Why this Fibonacci approach works (and why most traders get it wrong)

Fibonacci retracement is one of those tools traders keep coming back to because it actually works — when used correctly. Most people drop the tool on a chart, eyeball the golden zone, and pray. That gets you some winners, but not consistently enough. The difference between mediocre results and sniper entries is context: combine Fibonacci with structure, liquidity, and a clear confirmation signal.

My core idea in one sentence

Use Fibonacci retracement with custom levels, applied inside a high-interest area (a higher-timeframe fair value gap), wait for a lower-timeframe liquidity sweep and a change of character, then enter at the golden zone with a tight stop and a clear take profit.

Set up your Fibonacci tool

On TradingView (or your charting platform), use the Fibonacci retracement tool and change the default levels to my secret configuration:

0
0.706
0.618
0.79
1

These levels highlight three main zones where price has the highest probability of pulling back and reversing — the zone traders call the golden zone.

Screenshot: where to find the Fibonacci tool and where to change settings.

The 5-step Fibonacci + Fair Value Gap strategy

This is the exact routine to repeat on your charts.
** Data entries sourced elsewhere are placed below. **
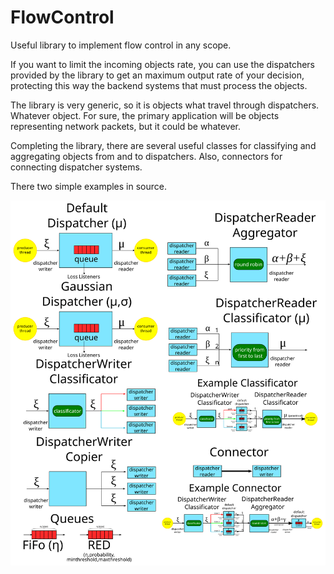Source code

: FlowControl
===========

Useful library to implement flow control in any scope.

If you want to limit the incoming objects rate, you can use the dispatchers provided by the library to get an maximum output rate of your decision, protecting this way the backend systems that must process the objects.

The library is very generic, so it is objects what travel through dispatchers. Whatever object. For sure, the primary application will be objects representing network packets, but it could be whatever.

Completing the library, there are several useful classes for classifying and aggregating objects from and to dispatchers. Also, connectors for connecting dispatcher systems.

There two simple examples in source.

![Dispatchers synopsis](Dispatchers.svg?raw=true "Dispatchers synopsis")
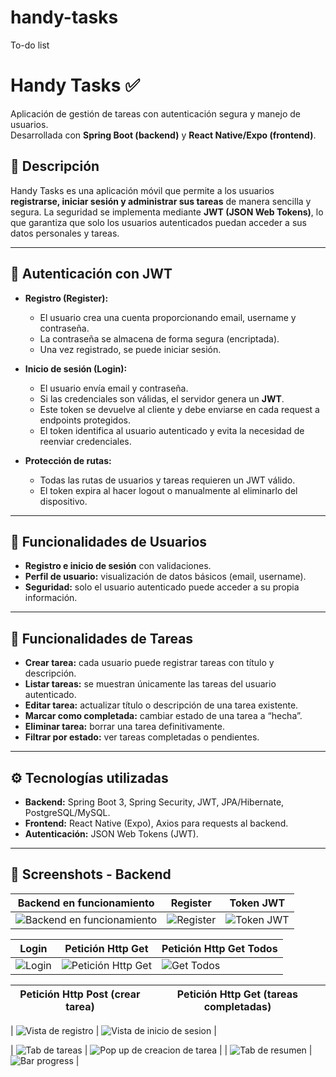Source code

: # handy-tasks
To-do list

# Handy Tasks ✅

Aplicación de gestión de tareas con autenticación segura y manejo de usuarios.  
Desarrollada con **Spring Boot (backend)** y **React Native/Expo (frontend)**.  

## 🚀 Descripción
Handy Tasks es una aplicación móvil que permite a los usuarios **registrarse, iniciar sesión y administrar sus tareas** de manera sencilla y segura. La seguridad se implementa mediante **JWT (JSON Web Tokens)**, lo que garantiza que solo los usuarios autenticados puedan acceder a sus datos personales y tareas.

---

## 🔑 Autenticación con JWT
- **Registro (Register):**
  - El usuario crea una cuenta proporcionando email, username y contraseña.
  - La contraseña se almacena de forma segura (encriptada).
  - Una vez registrado, se puede iniciar sesión.

- **Inicio de sesión (Login):**
  - El usuario envía email y contraseña.
  - Si las credenciales son válidas, el servidor genera un **JWT**.
  - Este token se devuelve al cliente y debe enviarse en cada request a endpoints protegidos.
  - El token identifica al usuario autenticado y evita la necesidad de reenviar credenciales.

- **Protección de rutas:**
  - Todas las rutas de usuarios y tareas requieren un JWT válido.
  - El token expira al hacer logout o manualmente al eliminarlo del dispositivo.

---

## 👤 Funcionalidades de Usuarios
- **Registro e inicio de sesión** con validaciones.
- **Perfil de usuario:** visualización de datos básicos (email, username).
- **Seguridad:** solo el usuario autenticado puede acceder a su propia información.

---

## 📝 Funcionalidades de Tareas
- **Crear tarea:** cada usuario puede registrar tareas con título y descripción.
- **Listar tareas:** se muestran únicamente las tareas del usuario autenticado.
- **Editar tarea:** actualizar título o descripción de una tarea existente.
- **Marcar como completada:** cambiar estado de una tarea a “hecha”.
- **Eliminar tarea:** borrar una tarea definitivamente.
- **Filtrar por estado:** ver tareas completadas o pendientes.

---

## ⚙️ Tecnologías utilizadas
- **Backend:** Spring Boot 3, Spring Security, JWT, JPA/Hibernate, PostgreSQL/MySQL.  
- **Frontend:** React Native (Expo), Axios para requests al backend.  
- **Autenticación:** JSON Web Tokens (JWT).  

---

## 📸 Screenshots - Backend

| Backend en funcionamiento | Register | Token JWT |
|---------------------------|----------|-----------|
| ![Backend en funcionamiento](./assets/backendrun.png) | ![Register](./assets/backendregister.jpg) | ![Token JWT](./assets/backendtoken.jpg) |

| Login | Petición Http Get | Petición Http Get Todos |
|-------|-------------------|-------------------------|
| ![Login](./assets/backendlogin.jpg) | ![Petición Http Get](./assets/backendget.png) | ![Get Todos](./assets/backendgettodos.jpg) |

| Petición Http Post (crear tarea) | Petición Http Get (tareas completadas) |
|----------------------------------|----------------------------------------|

| ![Vista de registro](./assets/Vistaderegister.png) | ![Vista de inicio de sesion](./assets/Vistainiciodesesion.png) |

| ![Tab de tareas](./assets/TabTareas.png) | ![Pop up de creacion de tarea](./assets/CrearTarea.png) |
| ![Tab de resumen](./assets/Tabresumen.png) | ![Bar progress](./assets/Variaciodelabarprogress(resumen).png) |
Keep each step clear and only move to the next after the previous condition is met.

  1. Find a high-interest area (higher timeframe)

    Go to the 4-hour or daily timeframe and look for a fair value gap — a rapid three-candle move that creates an imbalance (large candle with little opposition). Mark the gap from the wick before the move to the wick after the move. On higher timeframes these gaps often get revisited and filled.

    higher-timeframe chart with a green rectangle highlighting the fair value gap
  2. Switch to a lower timeframe and look for liquidity

    Move down (for example to 30-min or 15-min). Price should sweep a recent low to collect liquidity (stop orders) ahead of entering the high-interest gap. That sweep is the market grabbing liquidity before reversing into the imbalance.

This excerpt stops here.